### Records for this task
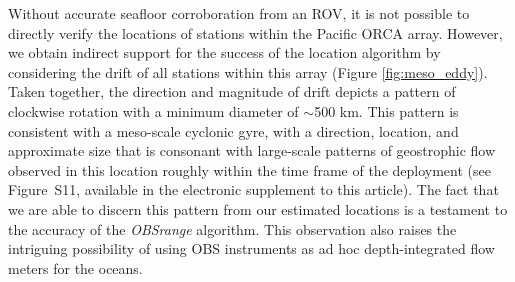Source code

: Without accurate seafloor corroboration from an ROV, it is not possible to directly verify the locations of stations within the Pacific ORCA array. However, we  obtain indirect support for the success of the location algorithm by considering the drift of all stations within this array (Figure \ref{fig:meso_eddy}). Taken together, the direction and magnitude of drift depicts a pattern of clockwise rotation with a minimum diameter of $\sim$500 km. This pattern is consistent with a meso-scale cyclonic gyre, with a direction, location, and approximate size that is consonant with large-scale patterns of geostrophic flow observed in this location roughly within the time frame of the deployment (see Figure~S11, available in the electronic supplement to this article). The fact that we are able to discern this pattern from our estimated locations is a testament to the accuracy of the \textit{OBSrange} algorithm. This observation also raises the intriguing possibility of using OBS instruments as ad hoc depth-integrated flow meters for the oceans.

---

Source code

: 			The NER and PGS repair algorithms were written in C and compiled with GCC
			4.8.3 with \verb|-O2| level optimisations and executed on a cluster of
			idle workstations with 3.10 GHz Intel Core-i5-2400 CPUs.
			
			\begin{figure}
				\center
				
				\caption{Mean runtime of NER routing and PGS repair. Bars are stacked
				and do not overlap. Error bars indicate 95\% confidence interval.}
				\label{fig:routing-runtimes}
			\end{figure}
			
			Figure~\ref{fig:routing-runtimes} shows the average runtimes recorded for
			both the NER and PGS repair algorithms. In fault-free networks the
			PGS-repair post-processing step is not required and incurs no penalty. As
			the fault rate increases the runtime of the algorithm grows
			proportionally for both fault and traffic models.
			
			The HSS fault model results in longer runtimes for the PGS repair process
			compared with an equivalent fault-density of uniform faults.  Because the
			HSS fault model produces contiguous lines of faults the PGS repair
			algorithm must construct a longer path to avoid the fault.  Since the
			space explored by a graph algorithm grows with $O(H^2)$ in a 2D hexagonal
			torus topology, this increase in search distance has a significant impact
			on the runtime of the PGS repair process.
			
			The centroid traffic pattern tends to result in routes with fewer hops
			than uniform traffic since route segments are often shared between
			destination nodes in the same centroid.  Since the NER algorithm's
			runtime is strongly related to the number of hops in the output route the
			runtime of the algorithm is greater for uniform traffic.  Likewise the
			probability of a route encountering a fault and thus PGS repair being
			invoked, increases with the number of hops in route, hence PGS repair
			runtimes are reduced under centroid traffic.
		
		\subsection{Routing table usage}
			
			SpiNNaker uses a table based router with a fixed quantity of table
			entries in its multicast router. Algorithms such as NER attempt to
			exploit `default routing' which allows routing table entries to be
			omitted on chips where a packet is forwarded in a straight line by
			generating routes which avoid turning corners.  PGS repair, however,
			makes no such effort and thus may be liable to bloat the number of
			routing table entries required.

### Directions
Copy the lines above exactly. Start with the line containing "torus topology, this", end with the line containing "runtimes are reduced", and include both.

### Exercise solution
			torus topology, this increase in search distance has a significant impact
			on the runtime of the PGS repair process.
			
			The centroid traffic pattern tends to result in routes with fewer hops
			than uniform traffic since route segments are often shared between
			destination nodes in the same centroid.  Since the NER algorithm's
			runtime is strongly related to the number of hops in the output route the
			runtime of the algorithm is greater for uniform traffic.  Likewise the
			probability of a route encountering a fault and thus PGS repair being
			invoked, increases with the number of hops in route, hence PGS repair
			runtimes are reduced under centroid traffic.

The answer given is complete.